Surrey, BC – In a bold step to address Surrey’s ongoing health care crisis, Mayor Brenda Locke has introduced a Notice of Motion calling for the City of Surrey to hire a Health Care Administrator—a move aimed at tackling critical health-care inequities and giving Surrey residents a stronger voice.
Despite having a population on par with the City of Vancouver, Surrey continues to suffer from a severe shortage of medical services. While Vancouver boasts 2,572 hospital beds, Surrey currently has only 671. Even with the planned addition of 168 beds at the under-construction Cloverdale Hospital, Vancouver will still offer triple the hospital bed capacity. Surrey also lacks essential services such as maternity and pediatric wards that are readily available in Vancouver.
“The creation of a Health Care Administrator will mark a significant step toward health equity for Surrey residents,” said Mayor Locke during Monday’s council meeting. “These disparities are not abstract statistics—they are the anxious parent in a crowded ER, the senior waiting for a long-term-care bed, the person with mental health challenges falling through the cracks.”
Surrey’s health care challenges include:
- 6,000 babies delivered in 2024 at Surrey Memorial Hospital, which was built to handle just 4,000 births.
- Only 59 family doctors per 100,000 residents, well below the provincial average and far behind Vancouver’s 136.
- Lack of critical services such as a cardiology cath-lab, stroke centre, and trauma unit.
- 996 total hospital beds in Surrey and White Rock combined, compared to 2,572 in Vancouver.
- 16 pediatric beds in Surrey versus 252 in Vancouver.
- Just 84 mental health and addictions beds, while Vancouver offers 377.
- Emergency doctors in Surrey spend only 16 minutes per patient—Vancouver patients receive nearly three times as much attention.
The motion directs city staff to:
- Investigate successful municipal health care models, including Colwood’s operational clinic approach.
- Explore solutions to attract more family physicians through community health centres and interdisciplinary care models.
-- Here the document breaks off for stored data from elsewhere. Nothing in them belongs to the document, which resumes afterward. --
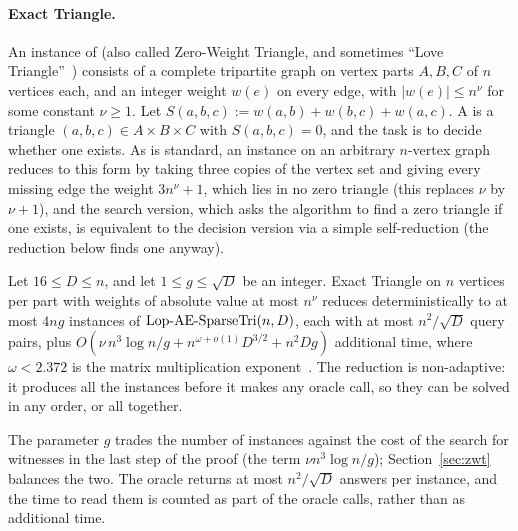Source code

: \paragraph{Exact Triangle.}
An instance of  (also called Zero-Weight Triangle, and sometimes ``Love Triangle''~\cite{GP18}) consists of a complete tripartite graph on vertex parts $A,B,C$ of $n$ vertices each, and an integer weight $w(e)$ on every edge, with $|w(e)|\le n^\nu$ for some constant $\nu\ge1$. Let $S(a,b,c):=w(a,b)+w(b,c)+w(a,c)$. A  is a triangle $(a,b,c)\in A\times B\times C$ with $S(a,b,c)=0$, and the task is to decide whether one exists. As is standard, an instance on an arbitrary $n$-vertex graph reduces to this form by taking three copies of the vertex set and giving every missing edge the weight $3n^\nu+1$, which lies in no zero triangle (this replaces $\nu$ by $\nu+1$), and the search version, which asks the algorithm to find a zero triangle if one exists, is equivalent to the decision version via a simple self-reduction (the reduction below finds one anyway).

\begin{theorem}\label{thm:red}
Let $16\le D\le n$, and let $1\le g\le\sqrt D$ be an integer. Exact Triangle on $n$ vertices per part with weights of absolute value at most $n^\nu$ reduces deterministically to at most $4ng$ instances of $\Lop(n,D)$, each with at most $n^2/\sqrt D$ query pairs, plus $O(\nu\,n^3\log n/g+n^{\omega+o(1)}D^{3/2}+n^2Dg)$ additional time, where $\omega<2.372$ is the matrix multiplication exponent~\cite{ADVXXZ25}. The reduction is non-adaptive: it produces all the instances before it makes any oracle call, so they can be solved in any order, or all together.
\end{theorem}

The parameter $g$ trades the number of instances against the cost of the search for witnesses in the last step of the proof (the term $\nu n^3\log n/g$); Section~\ref{sec:zwt} balances the two. The oracle returns at most $n^2/\sqrt D$ answers per instance, and the time to read them is counted as part of the oracle calls, rather than as additional time.


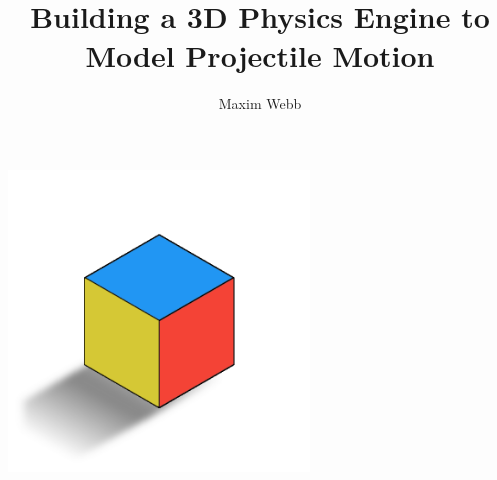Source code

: \documentclass{report}
\title{
	\Huge
	{Building a 3D Physics Engine to Model Projectile Motion}\\
}
\author{Maxim Webb}
\begin{document}
\maketitle

{\includegraphics[width=0.6\textwidth]{title_image.png}}
\begin{figure}
\centering

\end{figure}
\newpage
\end{document}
- Assess the feasibility of Surrey employing or contracting family doctors directly.
- Report back within 120 days with actionable recommendations.
- Establish a Health Care Administrator within the City Manager’s Office to lead and coordinate advocacy efforts.
“This is a call to action,” Locke emphasized. “Health care is a provincial responsibility, but municipalities like Surrey can’t wait any longer. Our residents deserve better.”
City Council will vote on the motion at an upcoming meeting. If passed, it could mark a transformative shift in how Surrey approaches its health care challenges.